According to a Gallup Poll, in America alone, over 70% of its 324 million population are Christians and 92% of regular churchgoers believe in hell and many of these people literally believe in everlasting hell fire. Yet the Swami made the following sweeping claim: ‘Every theology of everlasting hell fire … must of necessity be a theology of hate and violence.’ In this context, what are we to make of his questions, ‘Has humanity not gone beyond a theology of “us and them,” “self and other” “saved and unsaved”?’ Indeed, how is his statement much different from Faithful Word Baptist Church’s claim that, ‘… Hinduism is clearly a false religion, clearly different than the bible, clearly a satanic religion, very wicked’ (http://sanderson1611.blogspot. com/2015/04/hinduism-in-light-of-bible.html).

But such doctrinal jousting aside, Swami Aksharananda should be able to provide some kind of support for his inflammatory suggestion that the Ministry of Education (MOE), the government of Guyana and the Guyanese Christian establishment may be conspiring against Hinduism. He said of Ms. Kamlawattie Balroop, ‘her competence to make a decision is not in question’, but notwithstanding her strident response in support of the decision to give Pastor Steven Anderson a hearing, the wise Swami claimed that it was ‘Hardly likely’ that the decision was hers.  ‘It seems evident’ he claimed, that instructions to the heads to accommodate Pastor Anderson emanated from the Ministry of Education itself.’ He then proceeded to widen the net, for according to him, the errant church was accommodated so willingly ‘for there are not only people in Guyana who want to make Christianity a state religion’ but also those who simplistically believe that ‘if all are converted to Christianity there will be greater unity in Guyana.  With this in mind, there are those in the Ministry of Education and Culture who will obviously have a vested interest in the conversion of Hindus.’

Thankfully, the MOE has now made it quite clear that the decision to accommodate Mr. Anderson was made at school level. Furthermore, I can assure Swami Aksharananda that in my decades of association with those in the MOE I have not heard a whiff of such thinking. Indeed, until he mentioned it, such a thought had never entered my mind. Therefore, if his contention about those wanting ‘greater national unity in Guyana’ is intended as anything more than a swipe at the present regime and/or a figment of his imagination, based upon the principle established in the first paragraph, it is for him to provide evidence of it so we can join him in combating what would be a very archaic and troubling development.

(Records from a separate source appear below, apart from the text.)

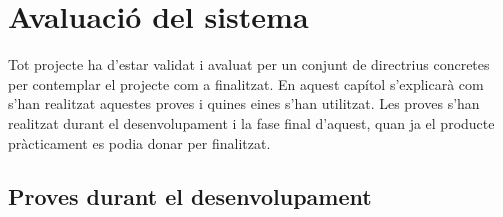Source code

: 
\chapter{Avaluació del sistema} %

\label{Chapter8} %

Tot projecte ha d'estar validat i avaluat per un conjunt de directrius concretes per contemplar el projecte com a finalitzat. En aquest capítol s'explicarà com s'han realitzat aquestes proves i quines eines s'han utilitzat. Les proves s'han realitzat durant el desenvolupament i la fase final d'aquest, quan ja el producte pràcticament es podia donar per finalitzat.


\section{Proves durant el desenvolupament}

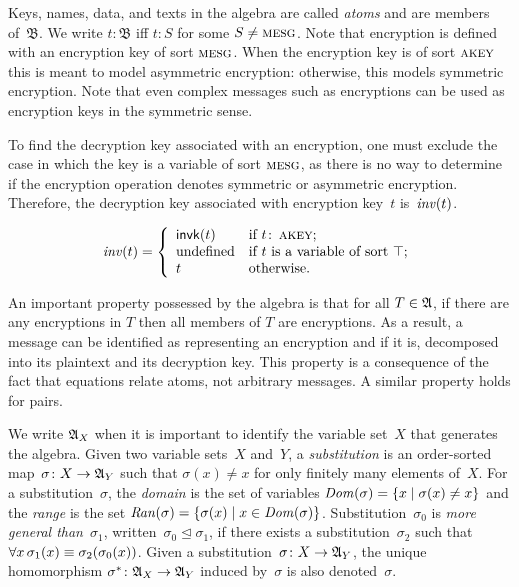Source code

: \documentclass[12pt]{article}
\theoremstyle{definition}
\newcommand{\scap}[1]{\ensuremath{\mathop{\relax
                    \smash{\mbox{\sc#1}}}\!\mathop{\vphantom{#1}}\nolimits}}
\newcommand{\alga}{\alg{A}}
\newcommand{\base}{\ensuremath{\mathfrak B}}
\newcommand{\sdom}{\fn{Dom}}
\newcommand{\sran}{\fn{Ran}}
\begin{document}
Keys, names, data, and texts in the algebra are called \emph{atoms} and
are members of~$\base$.  We write $t\colon\base$ iff $t\colon S$ for
some $S \neq \scap{mesg}$.  Note that encryption is defined with an
encryption key of sort $\scap{mesg}$.  When the encryption key is of sort
$\scap{akey}$ this is meant to model asymmetric encryption: otherwise,
this models symmetric encryption.  Note that even complex messages such
as encryptions can be used as encryption keys in the symmetric sense.

To find the decryption key associated with an encryption, one must
exclude the case in which the key is a variable of sort \scap{mesg},
as there is no way to determine if the encryption operation denotes
symmetric or asymmetric encryption.  Therefore, the decryption key
associated with encryption key~$t$ is~$\operatorname{\mathit{inv}}(t)$.

$$\fn{inv}(t) =\left\{
\begin{array}{ll}
\cn{invk}(t)&\mbox{if $t\colon\scap{akey}$;}\\
\mbox{undefined}&\mbox{if $t$ is a variable of sort $\top$;}\\
t&\mbox{otherwise.}
\end{array}\right.$$

An important property possessed by the algebra is that for all $T\in\alga$,
if there are any encryptions in $T$ then all members of $T$ are encryptions.
As a result, a message can be identified as representing an encryption
and if it is, decomposed into its plaintext and its decryption key.
This property is a consequence of the fact that equations relate
atoms, not arbitrary messages.  A similar property holds for pairs.

We write $\alga_X$ when it is important to identify the variable
set~$X$ that generates the algebra.  Given two variable sets~$X$
and~$Y$, a \emph{substitution} is an order-sorted map~$\sigma\colon
X\rightarrow\alga_Y$ such that $\sigma(x)\neq x$ for only finitely
many elements of~$X$.  For a substitution~$\sigma$, the \emph{domain}
is the set of variables $\sdom(\sigma)=\{x\mid \sigma(x)\neq x\}$ and
the \emph{range} is the set $\sran(\sigma)=\{\sigma(x)\mid
x\in\sdom(\sigma)\}$.  Substitution~$\sigma_0$ is \emph{more general than}~$\sigma_1$,
written~$\sigma_0\unlhd\sigma_1$, if there exists a
substitution~$\sigma_2$ such that
$\mathop{\forall x}\sigma_1(x)\equiv\sigma_2(\sigma_0(x))$.  Given a
substitution~$\sigma\colon X\rightarrow\alga_Y$, the unique
homomorphism $\sigma^\ast\colon \alga_X\rightarrow\alga_Y$ induced
by~$\sigma$ is also denoted~$\sigma$.
\end{document}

One has to be quite unworldly to not know that conquerors bring their culture, of which religion is only one part, and that in some cases religion helps to sustain their regime by denigrating the conquered. I said as much in the column to which the Swami responded. However, it is quite easy and not unusual for the self-interested to mistake this alliance between the state and religion as one dimensional.  Religions are usually very factious: Hinduism is a product of such factiousness and all one could say of modern-day Christianity is ‘lo behold!’ The result is that the relationship between religion and the colonising venture is usually quite complex.

Historically, I view Bartolomé de las Casas, conquistador, priest, first Spanish bishop in the Americas, protector of the native Indians against slavery but supporter of African trans-Atlantic slavery and bane of the local ruling class as the epitome of this complexity. Also, William Wilberforce et al. warred with the slave traders, and US evangelicals have been everywhere propagandising for more development aid, female education, against the sexual exploitation of women, suttee in India and foot binding in China, etc. Therefore, I am against racially categorizing religion. As the figures below demonstrate Hinduism faces a problem of diminishing membership, but this is happening to mainstream religions everywhere and has little to do with the proselytizing of ‘white men’ with their ‘white Jesus!’

Pentecostals 54,490 126,830 170,289 All the major religions in Guyana have taken a beating: Anglicans, Roman Catholics and Muslims that had been respectively 52,418, 61,122 and 54,554  in 2002 were reduced to 38,962, 52,901 and 50,572 in 2012.  As can be seen above, the runaway train is the Pentecostals. In the US, between 2007 and 2014, Catholics, mainline protestants and even evangelical protestants fell respectively from 23.9%, 18.1% and 26.3% respectively to 20.8%, 14.7% and 25.4% but those unaffiliated to any religion rose from 16.1% in 2007 and 22.8% in 2014 (Pew Research Centre). Alliances do change and I believe that there are less incendiary explanations of such changes.

We need not be detained by the Swami’s confusing of ‘constructivism’ with some Christian doctrinal dogma of ‘religious inclusivism [which] grants that other religions may possess a ray of truth, but the fullness of truth is only in Christianity.’ A word of caution, however, about his nice sounding contention that ‘Tolerating intolerance is an absurdity.’ Whether it is possible to accept a reasonable framework of ‘tolerance’ without occasionally opening the door to ‘intolerance’ is questionable. I pointed out in my column that we can only seriously mitigate intolerance ‘by a level of bureaucratization that is likely to be extremely exclusive.’ In this case, we run to the MOE and Ministry of Citizenship with the plea of ‘secularism’ which, if not carefully handled can also be ‘deeply intolerant.’ Thus, please note, Swami, that over 160 years after the publication of the Communist Manifesto we heard that, ‘A spectre is haunting Europe – the spectre of secularism. All the powers of old Europe have entered into a holy alliance to exorcise this spectre: the pope, politicians from both the (British) Conservative and Labour parties’ (John Rawls. Op. cit.).

We need to wait until the Ministry of Education outlines how it reads the part of our constitution which states that ‘no person attending any place of education shall be required to receive religious instruction’. We shall see if by this is meant that every child must be left to the mercy of its familial religious enclave.